WORK ORDER
Only the lines with "that" in them need to be copied from the listing.

DATA
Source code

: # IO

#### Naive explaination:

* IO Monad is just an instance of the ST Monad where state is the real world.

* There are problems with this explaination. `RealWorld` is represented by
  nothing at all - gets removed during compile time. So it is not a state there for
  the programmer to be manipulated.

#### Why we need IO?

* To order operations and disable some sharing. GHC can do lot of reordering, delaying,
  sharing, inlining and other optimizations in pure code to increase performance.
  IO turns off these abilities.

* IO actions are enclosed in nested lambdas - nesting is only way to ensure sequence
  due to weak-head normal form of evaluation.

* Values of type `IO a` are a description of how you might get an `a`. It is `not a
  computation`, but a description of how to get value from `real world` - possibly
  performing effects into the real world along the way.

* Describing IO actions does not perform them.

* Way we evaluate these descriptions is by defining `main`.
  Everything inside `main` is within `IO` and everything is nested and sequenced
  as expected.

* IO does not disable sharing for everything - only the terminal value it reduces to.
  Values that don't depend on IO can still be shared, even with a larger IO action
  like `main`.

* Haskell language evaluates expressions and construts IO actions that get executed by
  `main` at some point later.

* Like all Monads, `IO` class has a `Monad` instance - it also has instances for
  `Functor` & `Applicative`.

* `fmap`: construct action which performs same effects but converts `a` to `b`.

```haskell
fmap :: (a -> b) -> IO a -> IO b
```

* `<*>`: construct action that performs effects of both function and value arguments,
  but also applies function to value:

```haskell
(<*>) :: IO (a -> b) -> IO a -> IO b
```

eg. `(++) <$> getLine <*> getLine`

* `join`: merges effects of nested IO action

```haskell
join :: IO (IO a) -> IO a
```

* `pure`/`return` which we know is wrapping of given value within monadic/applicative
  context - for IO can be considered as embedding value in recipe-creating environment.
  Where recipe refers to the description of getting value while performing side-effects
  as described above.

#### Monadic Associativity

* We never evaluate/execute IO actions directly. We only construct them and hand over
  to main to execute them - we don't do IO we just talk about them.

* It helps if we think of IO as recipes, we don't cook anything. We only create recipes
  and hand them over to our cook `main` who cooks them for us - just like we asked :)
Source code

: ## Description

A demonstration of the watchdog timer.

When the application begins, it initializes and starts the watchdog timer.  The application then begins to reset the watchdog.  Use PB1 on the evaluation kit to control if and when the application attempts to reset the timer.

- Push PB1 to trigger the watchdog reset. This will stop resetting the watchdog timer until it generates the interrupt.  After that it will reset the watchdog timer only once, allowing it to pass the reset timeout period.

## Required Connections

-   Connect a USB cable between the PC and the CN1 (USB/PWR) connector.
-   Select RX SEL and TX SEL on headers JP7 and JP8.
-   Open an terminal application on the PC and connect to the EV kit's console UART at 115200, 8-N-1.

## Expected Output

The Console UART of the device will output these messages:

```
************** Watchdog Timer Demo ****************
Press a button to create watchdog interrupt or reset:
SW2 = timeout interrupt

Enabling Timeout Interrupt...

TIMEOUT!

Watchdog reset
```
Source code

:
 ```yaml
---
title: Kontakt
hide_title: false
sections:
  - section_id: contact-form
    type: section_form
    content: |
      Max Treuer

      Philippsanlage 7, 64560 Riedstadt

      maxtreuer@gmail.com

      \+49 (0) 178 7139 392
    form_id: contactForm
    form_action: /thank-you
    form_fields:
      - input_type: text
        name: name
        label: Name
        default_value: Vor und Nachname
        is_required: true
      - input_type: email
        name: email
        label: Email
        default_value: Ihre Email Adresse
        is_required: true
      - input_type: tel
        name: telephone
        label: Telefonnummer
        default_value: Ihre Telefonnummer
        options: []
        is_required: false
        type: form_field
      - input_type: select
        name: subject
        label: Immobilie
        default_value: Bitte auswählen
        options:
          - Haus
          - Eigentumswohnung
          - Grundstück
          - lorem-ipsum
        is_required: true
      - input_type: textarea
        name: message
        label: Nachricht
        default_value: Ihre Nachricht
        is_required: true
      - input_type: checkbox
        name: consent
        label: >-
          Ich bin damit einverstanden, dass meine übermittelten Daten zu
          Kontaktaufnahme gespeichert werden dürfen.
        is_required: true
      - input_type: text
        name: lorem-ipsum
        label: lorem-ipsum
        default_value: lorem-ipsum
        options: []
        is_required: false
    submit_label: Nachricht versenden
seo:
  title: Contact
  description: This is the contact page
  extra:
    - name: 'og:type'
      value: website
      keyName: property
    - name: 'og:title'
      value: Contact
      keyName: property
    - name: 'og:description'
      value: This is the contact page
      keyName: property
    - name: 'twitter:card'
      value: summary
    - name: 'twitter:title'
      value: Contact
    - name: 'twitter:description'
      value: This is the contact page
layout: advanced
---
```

ANSWER SECTION
  Values that don't depend on IO can still be shared, even with a larger IO action
* Haskell language evaluates expressions and construts IO actions that get executed by
* `<*>`: construct action that performs effects of both function and value arguments,
- Push PB1 to trigger the watchdog reset. This will stop resetting the watchdog timer until it generates the interrupt.  After that it will reset the watchdog timer only once, allowing it to pass the reset timeout period.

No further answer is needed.